Muito tempo atrás éramos nômades. A cada quatro invernos saiam os guerreiros para procurar o novo lugar para morar. Quando a caça se fazia difícil o grande conselho se reunia e dizia: “Daqui a quatro Luas vamos sair daqui”.

Então nesse período eles arrancavam mandioca e guardavam sua farinha, tiravam o milho e armazenavam alguns grãos, guardavam feijão e vários tipos de sementes preparando-se para a viagem.

Na Quarta Lua se fazia um ritual, onde no final os índios pegavam seus pertences: potes, sementes… e desciam para o rio, colocavam tudo nas canoas e partiam. Os guerreiros que tinham achado o novo lugar iam na frente mostrando o caminho, no centro iam os idosos e as crianças rodeados de outros guerreiros.

Assim foi acontecendo geração após geração até chegar aqui em Porto Real do Colégio (Alagoas). Foi em 1578 que eles desceram e rapidamente retornaram e disseram para o conselho: “Não podemos mais subir nem descer porque a ‘civilizaçãoÂ’ vem aí arrasando com tudo, então vamos ficar aqui mesmo”.

Um tempo depois chegaram os Bandeirantes e os Jesuitas. Eles queriam nos catequizar e nós guerreamos muito.

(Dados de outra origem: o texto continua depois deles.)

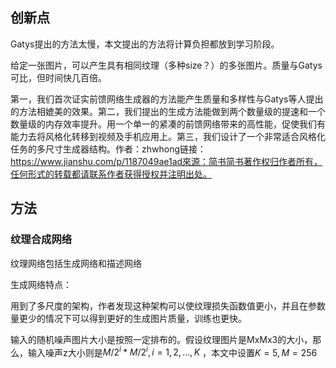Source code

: 

## 创新点

Gatys提出的方法太慢，本文提出的方法将计算负担都放到学习阶段。

给定一张图片，可以产生具有相同纹理（多种size？）的多张图片。质量与Gatys可比，但时间快几百倍。



 第一，我们首次证实前馈网络生成器的方法能产生质量和多样性与Gatys等人提出的方法相媲美的效果。第二，我们提出的生成方法能做到两个数量级的提速和一个数量级的内存效率提升。用一个单一的紧凑的前馈网络带来的高性能，促使我们有能力去将风格化转移到视频及手机应用上。第三，我们设计了一个非常适合风格化任务的多尺寸生成器结构。作者：zhwhong链接：https://www.jianshu.com/p/1187049ae1ad來源：简书简书著作权归作者所有，任何形式的转载都请联系作者获得授权并注明出处。



## 方法

### 纹理合成网络

纹理网络包括生成网络和描述网络

生成网络特点：

用到了多尺度的架构，作者发现这种架构可以使纹理损失函数值更小，并且在参数量更少的情况下可以得到更好的生成图片质量，训练也更快。

输入的随机噪声图片大小是按照一定排布的。假设纹理图片是MxMx3的大小，那么，输入噪声z大小则是$M/2^i*M/2^i,i=1,2,...,K$ ，本文中设置$K=5, M=256$

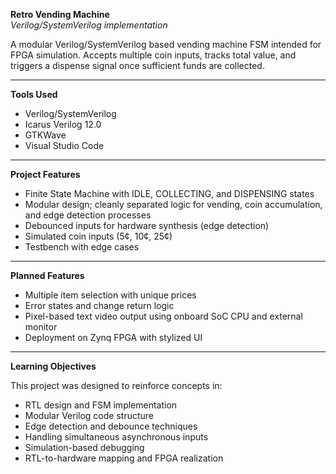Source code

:**Retro Vending Machine**  
*Verilog/SystemVerilog implementation*

A modular Verilog/SystemVerilog based vending machine FSM intended for FPGA simulation. Accepts multiple coin inputs, tracks total value, and triggers a dispense signal once sufficient funds are collected.

---

**Tools Used**

- Verilog/SystemVerilog
- Icarus Verilog 12.0
- GTKWave
- Visual Studio Code

---

**Project Features**

- Finite State Machine with IDLE, COLLECTING, and DISPENSING states
- Modular design; cleanly separated logic for vending, coin accumulation, and edge detection processes
- Debounced inputs for hardware synthesis (edge detection)
- Simulated coin inputs (5¢, 10¢, 25¢)
- Testbench with edge cases

---

**Planned Features**

- Multiple item selection with unique prices
- Error states and change return logic
- Pixel-based text video output using onboard SoC CPU and external monitor
- Deployment on Zynq FPGA with stylized UI

---

**Learning Objectives**

This project was designed to reinforce concepts in:
- RTL design and FSM implementation
- Modular Verilog code structure
- Edge detection and debounce techniques
- Handling simultaneous asynchronous inputs
- Simulation-based debugging
- RTL-to-hardware mapping and FPGA realization



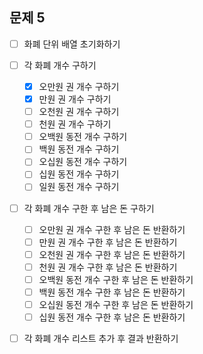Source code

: ## 문제 5
- [ ] 화폐 단위 배열 초기화하기

- [ ] 각 화폐 개수 구하기
  - [x] 오만원 권 개수 구하기
  - [x] 만원 권 개수 구하기
  - [ ] 오천원 권 개수 구하기
  - [ ] 천원 권 개수 구하기
  - [ ] 오백원 동전 개수 구하기
  - [ ] 백원 동전 개수 구하기
  - [ ] 오십원 동전 개수 구하기
  - [ ] 십원 동전 개수 구하기
  - [ ] 일원 동전 개수 구하기

- [ ] 각 화폐 개수 구한 후 남은 돈 구하기
  - [ ] 오만원 권 개수 구한 후 남은 돈 반환하기
  - [ ] 만원 권 개수 구한 후 남은 돈 반환하기
  - [ ] 오천원 권 개수 구한 후 남은 돈 반환하기
  - [ ] 천원 권 개수 구한 후 남은 돈 반환하기
  - [ ] 오백원 동전 개수 구한 후 남은 돈 반환하기
  - [ ] 백원 동전 개수 구한 후 남은 돈 반환하기
  - [ ] 오십원 동전 개수 구한 후 남은 돈 반환하기
  - [ ] 십원 동전 개수 구한 후 남은 돈 반환하기

- [ ] 각 화폐 개수 리스트 추가 후 결과 반환하기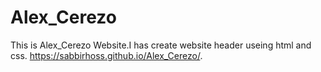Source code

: # Alex_Cerezo
This is Alex_Cerezo Website.I has create website header useing html and css.
https://sabbirhoss.github.io/Alex_Cerezo/.
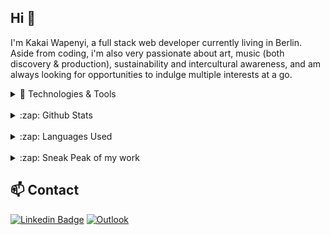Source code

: ## Hi 👋

I'm Kakai Wapenyi, a full stack web developer currently living in Berlin. 
Aside from coding, i'm also very passionate about art, music (both discovery & production), sustainability and intercultural awareness, and am always looking for opportunities to indulge multiple interests at a go.
<br />

<details>
<summary>🔧 Technologies & Tools</summary>
<br />
<img align="left" alt="HTML5" width="45px" src="./images/html.png" />
<img align="left" alt="CSS3" width="45px" src="./images/css.png" />
<img align="left" alt="Sass" width="45px" src="./images/sass.png" />
<img align="left" alt="JavaScript" width="45px" src="./images/javascript.png" />
<img align="left" alt="TypeScript" width="45px" src="./images/typescript.png" />
<img align="left" alt="React" width="45px" src="./images/react.png" />
<img align="left" alt="Node.js" width="45px" src="./images/nodejs.png" />
<img align="left" alt="Express" width="45px" src="./images/express.png" />
<img align="left" alt="MongoDB" width="45px" src="./images/mongodb.png" />
<img align="left" alt="Git" width="45px" src="./images/git.png" />
<img align="left" alt="GitHub" width="45px" src="./images/github.png" />
<img align="left" alt="Terminal" width="45px" src="./images/terminal.png" />
<img align="left" alt="Visual Studio Code" width="45px" src="./images/vscode.png" />
</details>
<br />
<details>
  <summary>:zap: Github Stats</summary>
  <br />
  <img src="https://github-readme-stats.vercel.app/api?username=justkakai&&show_icons=true&title_color=222222&icon_color=03A87C&text_color=333333&bg_color=ffffff">
</details>
<br />
<details>
  <summary>:zap: Languages Used</summary>
  <br />
  <img src="https://github-readme-stats.vercel.app/api/top-langs/?username=justkakai&layout=compact&bg_color=ffffff&text_color=333333">
</details>
<br />
<details>
  <summary>:zap: Sneak Peak of my work</summary>
  <br />

  VirtuoSynth             |  To-Do App
:-------------------------:|:-------------------------:
![VirtuoSynth](./images/synthApp2.png)  |  ![To-Do App](./images//to-do-app.png)
</details>

## 📫 Contact

[![Linkedin Badge](https://img.shields.io/badge/-LinkedIn-blue?style=flat-square&logo=Linkedin&logoColor=white&link=https://www.linkedin.com/in/wapenyik/)](https://www.linkedin.com/in/wapenyik/)
[![Outlook](https://img.shields.io/badge/Microsoft_Outlook-0078D4?style=for-the-badge&logo=microsoft-outlook&logoColor=white&link=mailto:wapenyik@outlook.com)](mailto:wapenyik@outlook.com)

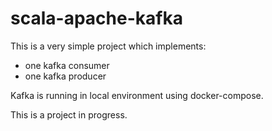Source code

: # scala-apache-kafka

This is a very simple project which implements:

- one kafka consumer
- one kafka producer

Kafka is running in local environment using docker-compose.

This is a project in progress.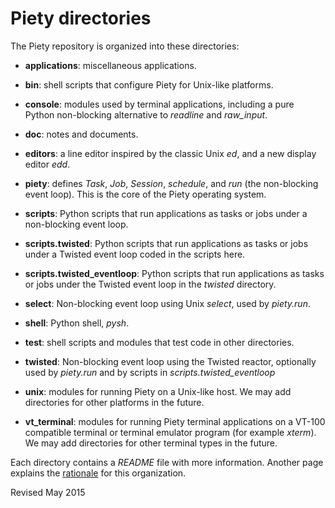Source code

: 
Piety directories
=================

The Piety repository is organized into these directories:

- **applications**: miscellaneous applications.

- **bin**: shell scripts that configure Piety for Unix-like platforms.

- **console**: modules used by terminal applications, including a pure
    Python non-blocking alternative to *readline* and *raw_input*.

- **doc**: notes and documents.

- **editors**: a line editor inspired by the classic Unix *ed*, and a
    new display editor *edd*.

- **piety**: defines *Task*, *Job*, *Session*, *schedule*, and *run*
    (the non-blocking event loop).  This is the core of the Piety
    operating system.

- **scripts**: Python scripts that run applications as tasks or jobs
    under a non-blocking event loop.

- **scripts.twisted**: Python scripts that run applications as tasks or jobs
    under a Twisted event loop coded in the scripts here.

- **scripts.twisted_eventloop**: Python scripts that run applications
    as tasks or jobs under the Twisted event loop in the *twisted* directory.

- **select**: Non-blocking event loop using Unix *select*, used by *piety.run*.

- **shell**: Python shell, *pysh*.

- **test**: shell scripts and modules that test code in other
     directories.

- **twisted**: Non-blocking event loop using the Twisted reactor, optionally 
     used by *piety.run* and by scripts in *scripts.twisted_eventloop*

- **unix**: modules for running Piety on a Unix-like host.
     We may add directories for other platforms in the future.

- **vt_terminal**: modules for running Piety terminal applications on
    a VT-100 compatible terminal or terminal emulator program (for
    example *xterm*).  We may add directories for other terminal types in
    the future.

Each directory contains a *README* file with more information.
Another page explains the [rationale](structure.md) for this organization.

Revised May 2015

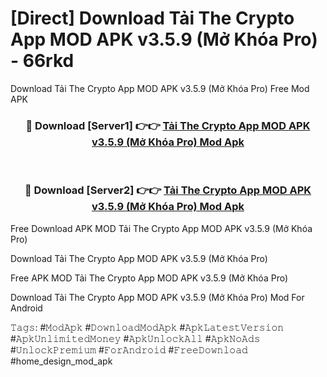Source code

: # [Direct] Download Tải The Crypto App MOD APK v3.5.9 (Mở Khóa Pro) - 66rkd
Download Tải The Crypto App MOD APK v3.5.9 (Mở Khóa Pro) Free Mod APK

<div align="center">
<h3>🔴 Download [Server1] 👉👉 <a href="https://apk-comot.site?title=Tải_The_Crypto_App_MOD_APK_v3.5.9_(Mở_Khóa_Pro)">Tải The Crypto App MOD APK v3.5.9 (Mở Khóa Pro) Mod Apk</a></h3><br>

<h3>🔴 Download [Server2] 👉👉 <a href="https://apk-comot.site?title=Tải_The_Crypto_App_MOD_APK_v3.5.9_(Mở_Khóa_Pro)">Tải The Crypto App MOD APK v3.5.9 (Mở Khóa Pro) Mod Apk</a></h3>
</div>


Free Download APK MOD Tải The Crypto App MOD APK v3.5.9 (Mở Khóa Pro)

Download Tải The Crypto App MOD APK v3.5.9 (Mở Khóa Pro) 

Free APK MOD Tải The Crypto App MOD APK v3.5.9 (Mở Khóa Pro) 

Download Tải The Crypto App MOD APK v3.5.9 (Mở Khóa Pro) Mod For Android

𝚃𝚊𝚐𝚜: #𝙼𝚘𝚍𝙰𝚙𝚔 #𝙳𝚘𝚠𝚗𝚕𝚘𝚊𝚍𝙼𝚘𝚍𝙰𝚙𝚔 #𝙰𝚙𝚔𝙻𝚊𝚝𝚎𝚜𝚝𝚅𝚎𝚛𝚜𝚒𝚘𝚗 #𝙰𝚙𝚔𝚄𝚗𝚕𝚒𝚖𝚒𝚝𝚎𝚍𝙼𝚘𝚗𝚎𝚢 #𝙰𝚙𝚔𝚄𝚗𝚕𝚘𝚌𝚔𝙰𝚕𝚕 #𝙰𝚙𝚔𝙽𝚘𝙰𝚍𝚜 #𝚄𝚗𝚕𝚘𝚌𝚔𝙿𝚛𝚎𝚖𝚒𝚞𝚖 #𝙵𝚘𝚛𝙰𝚗𝚍𝚛𝚘𝚒𝚍 #𝙵𝚛𝚎𝚎𝙳𝚘𝚠𝚗𝚕𝚘𝚊𝚍 #home_design_mod_apk
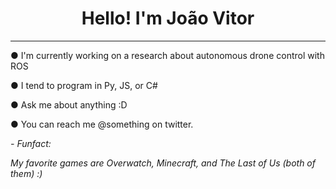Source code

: <h1 align="center">Hello! I'm João Vitor</h1>

***
  
● I'm currently working on a research about autonomous drone control with ROS

● I tend to program in Py, JS, or C#

● Ask me about anything :D

● You can reach me @something on twitter.

_- Funfact:_
  
_My favorite games are Overwatch, Minecraft, and The Last of Us (both of them) :)_
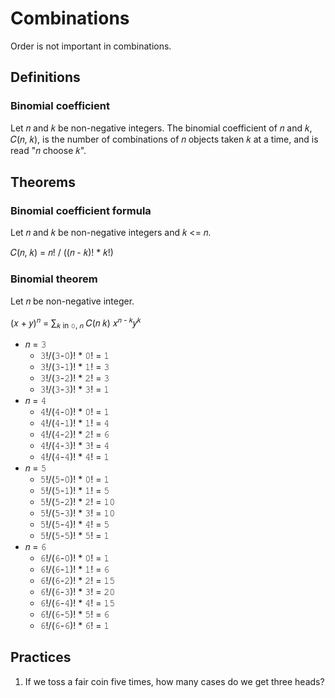 # Combinations

Order is not important in combinations.

## Definitions

### Binomial coefficient

Let &#x1D45B; and &#x1D458; be non-negative integers. The binomial coefficient of &#x1D45B; and &#x1D458;, &#x1D436;(&#x1D45B;, &#x1D458;), is the number of combinations of &#x1D45B; objects taken &#x1D458; at a time, and is read "&#x1D45B; choose &#x1D458;".

## Theorems

### Binomial coefficient formula

Let &#x1D45B; and &#x1D458; be non-negative integers and &#x1D458; <= &#x1D45B;.

&#x1D436;(&#x1D45B;, &#x1D458;) = &#x1D45B;! / ((&#x1D45B; - &#x1D458;)! * &#x1D458;!)

### Binomial theorem

Let &#x1D45B; be non-negative integer.

(&#x1D465; + &#x1D466;)<sup>&#x1D45B;</sup> = &#x2211;<sub>&#x1D458; in &#x1D7F6;, &#x1D45B;</sub> &#x1D436;(&#x1D45B; &#x1D458;) &#x1D465;<sup>&#x1D45B; - &#x1D458;</sup>&#x1D466;<sup>&#x1D458;</sup>

- &#x1D45B; = &#x1D7F9;
  - &#x1D7F9;!/(&#x1D7F9;-&#x1D7F6;)! * &#x1D7F6;! = &#x1D7F7;
  - &#x1D7F9;!/(&#x1D7F9;-&#x1D7F7;)! * &#x1D7F7;! = &#x1D7F9;
  - &#x1D7F9;!/(&#x1D7F9;-&#x1D7F8;)! * &#x1D7F8;! = &#x1D7F9;
  - &#x1D7F9;!/(&#x1D7F9;-&#x1D7F9;)! * &#x1D7F9;! = &#x1D7F7;
- &#x1D45B; = &#x1D7FA;
  - &#x1D7FA;!/(&#x1D7FA;-&#x1D7F6;)! * &#x1D7F6;! = &#x1D7F7;
  - &#x1D7FA;!/(&#x1D7FA;-&#x1D7F7;)! * &#x1D7F7;! = &#x1D7FA;
  - &#x1D7FA;!/(&#x1D7FA;-&#x1D7F8;)! * &#x1D7F8;! = &#x1D7FC;
  - &#x1D7FA;!/(&#x1D7FA;-&#x1D7F9;)! * &#x1D7F9;! = &#x1D7FA;
  - &#x1D7FA;!/(&#x1D7FA;-&#x1D7FA;)! * &#x1D7FA;! = &#x1D7F7;
- &#x1D45B; = &#x1D7FB;
  - &#x1D7FB;!/(&#x1D7FB;-&#x1D7F6;)! * &#x1D7F6;! = &#x1D7F7;
  - &#x1D7FB;!/(&#x1D7FB;-&#x1D7F7;)! * &#x1D7F7;! = &#x1D7FB;
  - &#x1D7FB;!/(&#x1D7FB;-&#x1D7F8;)! * &#x1D7F8;! = &#x1D7F7;&#x1D7F6;
  - &#x1D7FB;!/(&#x1D7FB;-&#x1D7F9;)! * &#x1D7F9;! = &#x1D7F7;&#x1D7F6;
  - &#x1D7FB;!/(&#x1D7FB;-&#x1D7FA;)! * &#x1D7FA;! = &#x1D7FB;
  - &#x1D7FB;!/(&#x1D7FB;-&#x1D7FB;)! * &#x1D7FB;! = &#x1D7F7;
- &#x1D45B; = &#x1D7FC;
  - &#x1D7FC;!/(&#x1D7FC;-&#x1D7F6;)! * &#x1D7F6;! = &#x1D7F7;
  - &#x1D7FC;!/(&#x1D7FC;-&#x1D7F7;)! * &#x1D7F7;! = &#x1D7FC;
  - &#x1D7FC;!/(&#x1D7FC;-&#x1D7F8;)! * &#x1D7F8;! = &#x1D7F7;&#x1D7FB;
  - &#x1D7FC;!/(&#x1D7FC;-&#x1D7F9;)! * &#x1D7F9;! = &#x1D7F8;&#x1D7F6;
  - &#x1D7FC;!/(&#x1D7FC;-&#x1D7FA;)! * &#x1D7FA;! = &#x1D7F7;&#x1D7FB;
  - &#x1D7FC;!/(&#x1D7FC;-&#x1D7FB;)! * &#x1D7FB;! = &#x1D7FC;
  - &#x1D7FC;!/(&#x1D7FC;-&#x1D7FC;)! * &#x1D7FC;! = &#x1D7F7;

## Practices

1. If we toss a fair coin five times, how many cases do we get three heads?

Muitos foram massacrados e os sobreviventes Kariris foram aldeados ao redor de uma capela.

Depois, muitos sobreviventes de outras tribos foram chegando: Karapotô, Akonã… e logo em seguida vieram os Xocó e os Nantu e mais tarde os Xucuru e os Pancararu, assim se formava em COLÉGIO uma multicultura que passou a denominar-se KARIRI-XOCÓ.

Os brancos nos obrigaram a lutar contra os negros nos QUILOMBOS nos últimos anos do século XVII. Daí nosso povo começou a se misturar com negros e com europeus.

Fomos muito usados pelos brancos para acabar rebeliões. Inclusive, nos fizeram lutar contra outras tribos. Lutamos na guerra contra Holanda (1630), contra a Argentina (1825), contra Paraguai (1865).

Por exemplo, o meu avô só porque não quis vender a sua colheita de roça para o superintendente foi colocado na lista para ir na Primeira Guerra Mundial e meu tio chegou a participar da Segunda Guerra Mundial.

Nós índios KARIRI-XOCÓ também participamos da Independência do Brasil, e de todas as fases da história deste país.

Fomos chamados de Índios até 1798, quando foi fundada a Diretoria dos Índios, começando assim os critérios de discriminação. Passaram a nos chamar de Caboclos. Os Jesuítas tinham nos obrigado a morar ao redor da Igreja, mas os colonizadores chegando diziam: “Índios saiam daqui, quem vai morar aqui é a classe alta”. Afastaram-nos da Missão e nos reduziram a morar numa rua estreita.

Em 1873, foram declaradas extintas todas as aldeias de Alagoas – Foram Extintas as Terras mas não os Índios. Não tinha mais aldeia. Morávamos numa rua. Desde Julho de 1876 a rua foi chamada de Rua dos Caboclos até 1944 quando passou a se chamar Rua dos Índios até 1978, ano em que saímos da rua e recuperamos parte de nossas terras. Ocupamos à força a Fazenda Modelo, hoje conhecida como Sementeira. A rua hoje leva o nome de São Vicente.

Então deste processo político, histórico e social temos em Kariri-Xocó uma nova etnia, uma tribo de pessoas que resistem, de guerreiros adaptados que sabem preservar sua sabedoria e também trocar com outras sabedorias.